Lunch is life sustained, I like to think. This one, comprising a belated cheese butty, is taken beside the Lai Grond, a little lake that on a windless day would reflect Piz Ela. 

The Lai Grond under Piz Ela.

As it is, a cold wind sends cats’ paws ruffling over the water, driving me smartly onwards. The mountain keeps frowning down, as if to chastise the arrogant thought of circumambulating him in a day.

The lake of Lucerne.
Illustration from La Montagne.

Switzerland's lakes and rivers get a chapter all to themselves in La Montagne. “No other country,” Michelet writes, “possesses these superb mirrors in such magnificence.” As you’d expect, the historian’s perspective breaks through here and there. The Danube, he notes, “formerly interposed its furious floods between us and Turkish despotism”.

A landscape in the Pyrenees.
Illustration from La Montagne.

The next few chapters draw on the personal experiences of the Michelets in their visits to hot springs in the Pyrenees and Apennine Italy. Then follows a kind of geophysical interlude with chapters surveying the state of nineteenth-century knowledge about the continents, the polar regions and volcanoes, before the couple revert to relating their holiday excursions, this time in the Swiss Engadine district. It’s all a bit of a hodgepodge…

The volcano of Taal.
Illustration from La Montagne.

So what is this book actually about? Labouring up the second pass of the day, I have little energy left to consider the question. Like the Michelets themselves when they put pen to paper, we must admit to being, if not clean past our youth, then with some smack of age in us…

The Tinzenhorn from the Pass d'Ela.

At 3pm, I haul myself up onto the Pass d’Ela (2,723m). Already the sun is leaning tendentiously towards the west, and I take a moment to appreciate how its slanting rays throw into razor-sharp relief the crumbling cliffs of Piz Ela and its neighbour the Tinzenhorn.

Piz Ela from the west.

The crumbling cliffs … now there’s a clue to the mystery of La Montagne. On their way to the high valley of the Engadine, the Michelets travel over the “The Pass of the Grisons”, better known today as the Julier. Throughout the journey, Michelet records – and one infers this has to be Jules himself, complete with capitals and an exclamation mark – “one idea was constantly recurring to my mind – THE DEATH OF THE MOUNTAIN!”
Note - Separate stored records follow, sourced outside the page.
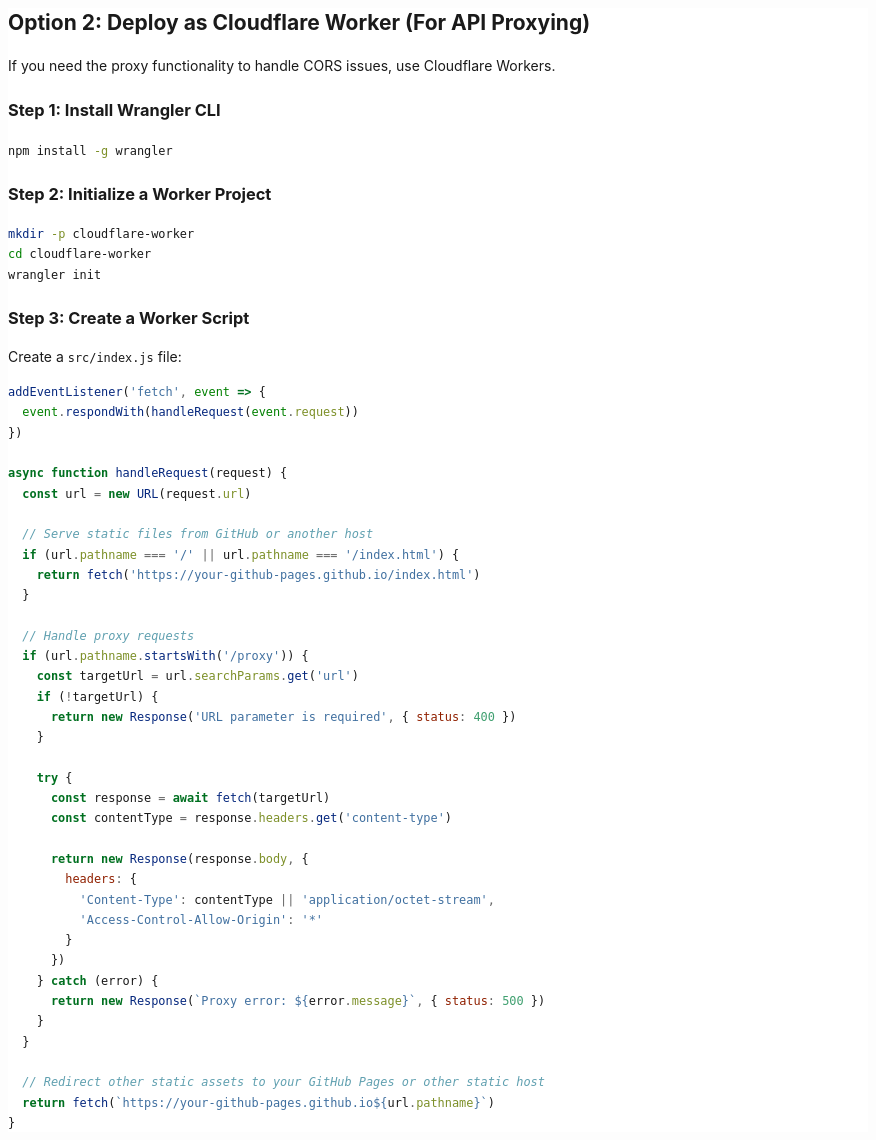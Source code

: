 ## Option 2: Deploy as Cloudflare Worker (For API Proxying)

If you need the proxy functionality to handle CORS issues, use Cloudflare Workers.

### Step 1: Install Wrangler CLI

```bash
npm install -g wrangler
```

### Step 2: Initialize a Worker Project

```bash
mkdir -p cloudflare-worker
cd cloudflare-worker
wrangler init
```

### Step 3: Create a Worker Script

Create a `src/index.js` file:

```javascript
addEventListener('fetch', event => {
  event.respondWith(handleRequest(event.request))
})

async function handleRequest(request) {
  const url = new URL(request.url)

  // Serve static files from GitHub or another host
  if (url.pathname === '/' || url.pathname === '/index.html') {
    return fetch('https://your-github-pages.github.io/index.html')
  }

  // Handle proxy requests
  if (url.pathname.startsWith('/proxy')) {
    const targetUrl = url.searchParams.get('url')
    if (!targetUrl) {
      return new Response('URL parameter is required', { status: 400 })
    }

    try {
      const response = await fetch(targetUrl)
      const contentType = response.headers.get('content-type')

      return new Response(response.body, {
        headers: {
          'Content-Type': contentType || 'application/octet-stream',
          'Access-Control-Allow-Origin': '*'
        }
      })
    } catch (error) {
      return new Response(`Proxy error: ${error.message}`, { status: 500 })
    }
  }

  // Redirect other static assets to your GitHub Pages or other static host
  return fetch(`https://your-github-pages.github.io${url.pathname}`)
}
```
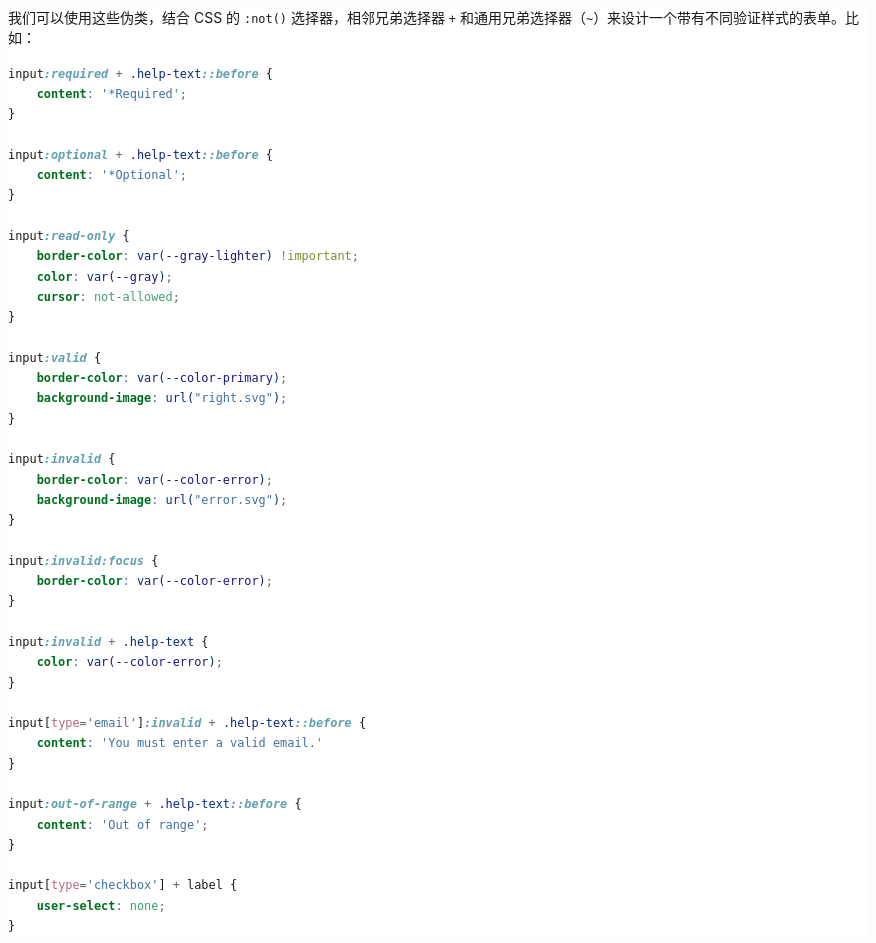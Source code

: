 我们可以使用这些伪类，结合 CSS 的 `:not()` 选择器，相邻兄弟选择器 `+`  和通用兄弟选择器（`~`）来设计一个带有不同验证样式的表单。比如：

```CSS
input:required + .help-text::before { 
    content: '*Required'; 
} 

input:optional + .help-text::before { 
    content: '*Optional'; 
} 

input:read-only { 
    border-color: var(--gray-lighter) !important; 
    color: var(--gray); 
    cursor: not-allowed; 
} 

input:valid { 
    border-color: var(--color-primary); 
    background-image: url("right.svg"); 
} 

input:invalid { 
    border-color: var(--color-error); 
    background-image: url("error.svg"); 
} 

input:invalid:focus { 
    border-color: var(--color-error); 
} 

input:invalid + .help-text { 
    color: var(--color-error);
} 

input[type='email']:invalid + .help-text::before { 
    content: 'You must enter a valid email.' 
} 

input:out-of-range + .help-text::before { 
    content: 'Out of range'; 
} 

input[type='checkbox'] + label { 
    user-select: none; 
} 
```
These thoughts, he explains, were triggered by the landslides and rubble chutes that abound along the high mountain roads. They are called lapiaz in the local dialect or, more picturesquely, the “cemeteries of the devil”. But it soon becomes clear that slope stability or otherwise is the least of the historian’s concerns. Rather, it’s the rot at the heart of the body politic that troubles him:

But what will be the end if this devastation, from the lower grades of and the vulgar lapiaz of egotism and moral barrenness, should extend further, and if the process of erosion gain upon the immense masses of the people, indifferent to all things, and deficient both in the desire and capability of good? There are moments when one dreads that such will be the case. 
Despairing cries are uttered from century to century. About 1800 Grainville wrote “The Last Man”. Sénancourt, Byron, and others, believed in the approaching end of the world. But, for my part, I think it immortal. At unforeseen points, and by unsuspected fibres which prove to be still youthful, it resuscitates itself. Wavering between so many objects in this present age, it still presses firmly forward in the path of science, and hence secures for itself another great chance of renovation. It will refresh its heart at the well-springs of Mind, and revive its moral flame at the source of Intellectual Light.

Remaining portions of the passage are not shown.